# Ethnicity classifier with a Conv Net
A classifier to identify the ethnicity of a person's face. The core of the classifier machine is a Convolutional Net. 

In [2]:
__author__ = "Joann H. Tang, PhD"
__copyright__ = "Copyright 2018"
__email__ = "eagtang2007@gmail.com"
__status__ = "Prototype"

In [3]:
import keras
import keras.utils
from keras.models import Sequential
#Core layers
from keras.layers import Dense, Dropout, Activation, Flatten
#CNN layers
from keras.layers import SeparableConv2D, Conv2D, MaxPooling2D
from keras.models import model_from_json

import numpy as np
import pandas as pd
import h5py

import io,json

import sqlite3

from sklearn.utils import shuffle 


Using TensorFlow backend.


#### Set the directory path

In [4]:
path = "/Users/huizhentang/Documents/Repos/Pet-projects/Ethnicity-Classifier/Datasets/"
save_path = "/Users/huizhentang/Documents/Repos/Pet-projects/Ethnicity-Classifier/"

#### Setting up parameters for the classifier¶

In [5]:
batch_size = 25
num_classes = 4
epochs = 100
dropout = 0.2

#### Load data

In [6]:
#Connect to the database. 
conn = sqlite3.connect(path + 'ethface.db')
cur = conn.cursor() 

#Load data from databse using pandas.read_sql_query. 
x = pd.read_sql_query("SELECT * FROM ethface_asian_features;", conn)
y = pd.read_sql_query("SELECT * FROM ethface_asian_labels;", conn)

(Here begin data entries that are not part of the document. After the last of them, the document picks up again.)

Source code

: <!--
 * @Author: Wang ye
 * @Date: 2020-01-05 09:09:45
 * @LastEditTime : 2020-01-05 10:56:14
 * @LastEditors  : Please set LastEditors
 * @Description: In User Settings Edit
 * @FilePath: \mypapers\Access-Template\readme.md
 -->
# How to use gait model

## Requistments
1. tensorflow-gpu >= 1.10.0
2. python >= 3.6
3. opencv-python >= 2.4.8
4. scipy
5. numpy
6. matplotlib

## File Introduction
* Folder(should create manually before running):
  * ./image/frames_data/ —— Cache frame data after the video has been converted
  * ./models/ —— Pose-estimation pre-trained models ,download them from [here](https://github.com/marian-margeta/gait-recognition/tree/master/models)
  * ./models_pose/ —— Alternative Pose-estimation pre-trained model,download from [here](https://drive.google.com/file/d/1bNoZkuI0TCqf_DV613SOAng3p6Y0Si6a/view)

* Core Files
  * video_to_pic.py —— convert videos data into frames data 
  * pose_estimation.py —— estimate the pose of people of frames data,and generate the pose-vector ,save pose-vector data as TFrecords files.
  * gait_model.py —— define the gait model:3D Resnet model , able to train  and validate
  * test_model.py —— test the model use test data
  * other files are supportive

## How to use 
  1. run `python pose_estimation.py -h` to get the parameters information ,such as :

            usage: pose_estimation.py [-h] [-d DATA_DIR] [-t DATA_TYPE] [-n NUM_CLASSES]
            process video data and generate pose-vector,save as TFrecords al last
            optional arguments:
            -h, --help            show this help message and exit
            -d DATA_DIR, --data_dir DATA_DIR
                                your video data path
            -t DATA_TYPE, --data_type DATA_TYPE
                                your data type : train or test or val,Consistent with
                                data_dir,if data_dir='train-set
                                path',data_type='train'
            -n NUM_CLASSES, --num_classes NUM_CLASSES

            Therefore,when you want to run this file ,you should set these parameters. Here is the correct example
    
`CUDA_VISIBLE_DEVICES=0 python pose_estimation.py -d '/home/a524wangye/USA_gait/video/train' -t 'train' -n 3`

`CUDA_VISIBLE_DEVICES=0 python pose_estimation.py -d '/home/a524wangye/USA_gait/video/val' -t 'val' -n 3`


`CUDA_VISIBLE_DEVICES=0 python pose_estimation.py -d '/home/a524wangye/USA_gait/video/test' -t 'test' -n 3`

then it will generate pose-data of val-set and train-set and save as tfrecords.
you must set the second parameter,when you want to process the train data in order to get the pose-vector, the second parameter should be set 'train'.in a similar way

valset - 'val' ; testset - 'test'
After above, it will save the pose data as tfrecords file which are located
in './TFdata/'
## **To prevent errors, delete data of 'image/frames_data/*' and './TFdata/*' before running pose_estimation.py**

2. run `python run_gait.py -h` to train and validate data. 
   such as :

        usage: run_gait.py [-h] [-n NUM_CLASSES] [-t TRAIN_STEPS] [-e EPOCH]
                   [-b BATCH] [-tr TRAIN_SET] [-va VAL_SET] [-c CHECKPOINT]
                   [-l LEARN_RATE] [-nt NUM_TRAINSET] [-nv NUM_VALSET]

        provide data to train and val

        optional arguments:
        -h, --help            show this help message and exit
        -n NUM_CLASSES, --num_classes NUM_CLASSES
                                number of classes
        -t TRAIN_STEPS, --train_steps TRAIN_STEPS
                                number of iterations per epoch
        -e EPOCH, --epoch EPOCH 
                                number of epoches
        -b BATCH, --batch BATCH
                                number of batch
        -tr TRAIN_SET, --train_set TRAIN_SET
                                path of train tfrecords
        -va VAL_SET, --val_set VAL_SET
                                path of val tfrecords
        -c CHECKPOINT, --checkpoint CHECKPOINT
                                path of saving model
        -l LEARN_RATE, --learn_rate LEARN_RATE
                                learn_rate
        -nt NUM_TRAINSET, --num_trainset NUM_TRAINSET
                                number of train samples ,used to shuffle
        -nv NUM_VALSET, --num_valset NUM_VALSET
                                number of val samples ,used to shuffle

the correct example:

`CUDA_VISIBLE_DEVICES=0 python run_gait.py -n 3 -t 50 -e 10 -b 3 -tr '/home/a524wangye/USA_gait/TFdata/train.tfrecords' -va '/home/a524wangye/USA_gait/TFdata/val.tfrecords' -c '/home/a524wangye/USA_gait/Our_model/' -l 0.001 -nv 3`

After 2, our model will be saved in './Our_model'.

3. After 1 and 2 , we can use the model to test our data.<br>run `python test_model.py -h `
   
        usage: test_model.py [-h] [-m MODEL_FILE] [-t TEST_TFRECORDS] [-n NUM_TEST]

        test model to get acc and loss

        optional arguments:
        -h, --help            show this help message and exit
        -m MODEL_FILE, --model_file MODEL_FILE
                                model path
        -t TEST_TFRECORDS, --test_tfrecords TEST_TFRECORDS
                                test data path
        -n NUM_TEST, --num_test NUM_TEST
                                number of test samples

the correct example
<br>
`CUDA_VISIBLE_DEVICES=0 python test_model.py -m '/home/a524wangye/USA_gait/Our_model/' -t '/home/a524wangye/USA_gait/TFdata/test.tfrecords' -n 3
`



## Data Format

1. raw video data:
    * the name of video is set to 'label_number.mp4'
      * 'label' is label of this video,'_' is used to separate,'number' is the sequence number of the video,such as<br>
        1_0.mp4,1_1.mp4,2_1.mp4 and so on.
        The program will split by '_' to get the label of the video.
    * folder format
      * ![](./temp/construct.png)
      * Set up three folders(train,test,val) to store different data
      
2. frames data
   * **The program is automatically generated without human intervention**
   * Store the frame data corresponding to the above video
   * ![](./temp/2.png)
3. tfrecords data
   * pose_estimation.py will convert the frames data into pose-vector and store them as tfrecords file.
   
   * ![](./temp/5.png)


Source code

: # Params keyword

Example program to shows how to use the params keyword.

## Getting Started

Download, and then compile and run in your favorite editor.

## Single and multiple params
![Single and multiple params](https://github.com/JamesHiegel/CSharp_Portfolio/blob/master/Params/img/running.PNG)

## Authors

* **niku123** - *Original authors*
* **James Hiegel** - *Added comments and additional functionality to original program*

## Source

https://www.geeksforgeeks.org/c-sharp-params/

#Close connection to database
cur.close() 
conn.close()

In [7]:
x.drop('index', axis=1, inplace=True)
y.drop('index', axis=1, inplace=True)
x = x.values #Convert dataframe to array
n = int(len(x[:,0])/(128*128))
x = np.reshape(x,(n,128,128,3), order='C')
y = y.values #Convert dataframe to array

#### Data formatting and normalization

In [8]:
#Ensuring data casting to the right data type
x = (x).astype('float32')
#Feature normalization
x /= 255
#Convert class vectors to binary class matrices¶
y = keras.utils.to_categorical(np.asarray(y), num_classes)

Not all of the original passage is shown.